European stocks slipped on Thursday as concerns over the U.S. debt ceiling standoff and a global economic slowdown resurfaced and outweighed initial optimism from upbeat corporate earnings, while luxury stocks stabilized after a bruising selloff.
The pan-European STOXX 600 index closed 0.3% lower, shedding about 2.7% in three consecutive days, knocked down by recent losses in luxury stocks and lack of progress in talks to raise the U.S. debt ceiling and avert a default.
A media report said that U.S. House Speaker Kevin McCarthy does not know if congressional and White House negotiators will be able to reach a deal on raising the debt limit on Thursday, renewing fears of an unprecedented default in the United States.

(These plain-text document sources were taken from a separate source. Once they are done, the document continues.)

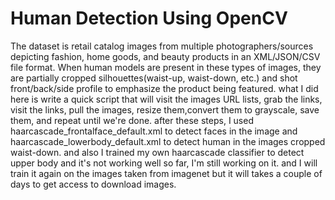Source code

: # Human Detection Using OpenCV
The dataset is retail catalog images from multiple photographers/sources depicting fashion, home goods, and beauty products in an XML/JSON/CSV file
format. When human models are present in these types of images, they are partially cropped silhouettes(waist-up, waist-down, etc.) and shot front/back/side profile to emphasize the product being featured. 
what I did here is write a quick script that will visit the images URL lists, grab the links, visit the links, pull the images, resize them,convert them to grayscale, save them, and repeat until we're done. after these steps, I used haarcascade_frontalface_default.xml to detect faces in the image and haarcascade_lowerbody_default.xml to detect human in the images cropped waist-down. and also I trained my own haarcascade classifier to detect upper body and it's not working well so far, I'm still working on it. and I will train it again on the images taken from imagenet but it will takes a couple of days to get access to download images. 
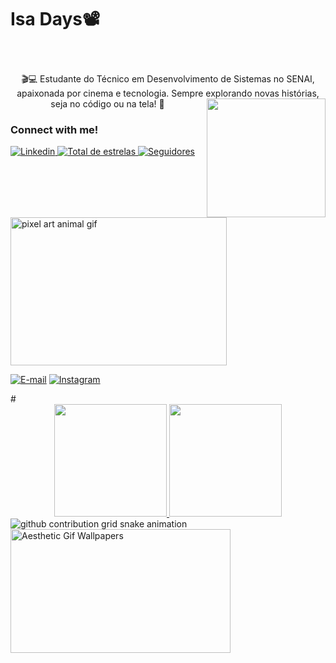 # Isa Days📽️
<div align="center">
  <a href="https://git.io/typing-svg">

  </a>
</div>

<img align="center" alt="" src="./src/header-gif.gif">

#

<p align="center"> 🎬💻 Estudante do Técnico em Desenvolvimento de Sistemas no SENAI, apaixonada por cinema e tecnologia. Sempre explorando novas histórias, seja no código ou na tela! 🚀

<img align="right" alt="" height="190px" src="./src/study.gif">

<h3 align="left">Connect with me!</h3>
<p align="left">
   <a href="https://www.linkedin.com/in/isabella-dias-797a621a2/">
        <img 
            alt="Linkedin" 
            title="Linkedin" 
            src="https://custom-icon-badges.demolab.com/badge/-Meu%20Linkedin-blue?style=for-the-badge&logo=linkedin&logoColor=white"
        />
    </a> 
    <a href="https://github.com/isabella-dias?tab=repositories&sort=stargazers">
        <img 
            alt="Total de estrelas" 
            title="Total de estrelas GitHub" 
            src="https://custom-icon-badges.demolab.com/github/stars/isabella-dias?color=55960c&style=for-the-badge&labelColor=488207&logo=star&label=estrelas"
        />
    </a>
    <a href="https://github.com/isabella-dias?tab=followers">
        <img 
            alt="Seguidores" 
            title="Me siga no GitHub!!" 
            src="https://custom-icon-badges.demolab.com/github/followers/isabella-dias?color=d33f49&labelColor=d33f49&style=for-the-badge&logo=github&label=Seguidores&logoColor=white"
        />
    </a>
</p>

<br/>
<br/>
<img src="https://i.pinimg.com/originals/81/3a/de/813ade99d0c25c4a0b66a92d470cf218.gif" style="max-width: 500px; height: 237px; margin: 0px; width: 346px;" alt="pixel art animal gif">     

[![E-mail](https://img.shields.io/badge/-Email-000?style=for-the-badge&logo=microsoft-outlook&logoColor=FF00F6&color:FFF)](mailto:isabelladias753@gmail.com)
[![Instagram](https://img.shields.io/badge/-Instagram-000?style=for-the-badge&logo=instagram&logoColor=FF00F6&color:FFF)](https://www.instagram.com/isinhadiass/)

<meta itemprop="contentUrl" href="https://giffiles.alphacoders.com/220/220122.gif">
#

<!-- Estatísticas GitHub -->
<div align="center">
  <a href="https://github.com/isabella-dias">
    <img height="180em" src="https://github-readme-stats.vercel.app/api?username=isabella-dias&show_icons=true&theme=dracula&include_all_commits=true&count_private=true"/>
    <img height="180em" src="https://github-readme-stats.vercel.app/api/top-langs/?username=isabella-dias&layout=compact&langs_count=7&theme=dracula"/>
  </a>
</div>

<!-- Snake Animation -->
<picture align="center">
  <source media="(prefers-color-scheme: dark)" srcset="https://raw.githubusercontent.com/isabella-dias/isabella-dias/output/github-contribution-grid-snake-dark.svg">
  <source media="(prefers-color-scheme: light)" srcset="https://raw.githubusercontent.com/isabella-dias/isabella-dias/output/github-contribution-grid-snake.svg">
  <img align="center" alt="github contribution grid snake animation" src="https://raw.githubusercontent.com/isabella-dias/isabella-dias/output/github-contribution-grid-snake.svg">
</picture>

<img src="https://wallpaperaccess.com/full/2641074.gif" style="max-width: 1920px; height: 198px; margin: 0px; width: 352px;" alt="Aesthetic Gif Wallpapers">





                                     

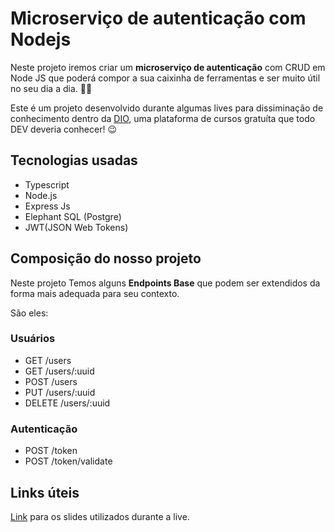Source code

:# Microserviço de autenticação com Nodejs

Neste projeto iremos criar um **microserviço de autenticação** com CRUD em Node JS que poderá compor a sua caixinha de ferramentas e ser muito útil no seu dia a dia. :hammer::wrench:

Este é um projeto desenvolvido durante algumas lives para dissiminação de conhecimento dentro da [DIO](https://digitalinnovation.one/), uma plataforma de cursos gratuíta que todo DEV deveria conhecer! :wink:

## Tecnologias usadas

* Typescript
* Node.js
* Express Js
* Elephant SQL (Postgre)
* JWT(JSON Web Tokens) 
  

## Composição do nosso projeto

Neste projeto Temos alguns **Endpoints Base** que podem ser extendidos da forma mais adequada para seu contexto. 

São eles:

### Usuários

* GET /users
* GET /users/:uuid
* POST /users
* PUT /users/:uuid
* DELETE /users/:uuid

### Autenticação

* POST /token
* POST /token/validate

## Links úteis

[Link](https://docs.google.com/presentation/d/1xcmu1IRAfPiWWEB6Y93ioVhup1McR3VY/edit?usp=sharing&ouid=111532941625525152923&rtpof=true&sd=true) para os slides utilizados durante a live.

“The U.S. debt ceiling is headline at the moment – the uncertainty that it is bringing to the markets is incredibly difficult to navigate,” said Helen Jewell, deputy chief investment officer at BlackRock Fundamental Equities for EMEA.
European stocks came under strong selling pressure this week as investors fretted over a potential U.S. debt default and sticky inflation in the UK, after a strong earnings season had boosted several regional bourses to record highs.
Weighing the most were declines in energy stocks on a slide in crude oil prices, while luxury majors took a breather and helped stave off steeper losses on the STOXX 600.
“Luxury stocks can weather a recession, because high net worth individuals tend to purchase these … so if the stocks see a deeper dip, I would see that as a potential value buy,” said Giles Coghlan, chief market analyst at HYCM.
Further, technology was the top performing sector on a boost from European chipmakers after the world’s most valuable chipmaker Nvidia Corp forecast quarterly revenue more than 50% above estimates, and said it is boosting supply to meet surging demand for its artificial-intelligence chips.
Shares of BE Semiconductor jumped 7.6%, while ASM International rose 8.6% and ASML Holdings added 5%. Bank of America analysts see both ASM and ASML as beneficiaries of growing AI adoption.
Germany’s DAX slipped 0.3% after data showed Europe’s biggest economy contracted in the first quarter of 2023, compared with the previous three months, thereby signalling a recession.
Cineworld slumped 8.2% even as the British cinema chain operator said it expects to emerge from Chapter 11 bankruptcy protection in July.
On the flip side, GN Store Nord was among the top gainers on the STOXX 600, with an 11% advance after a successful private placement of shares.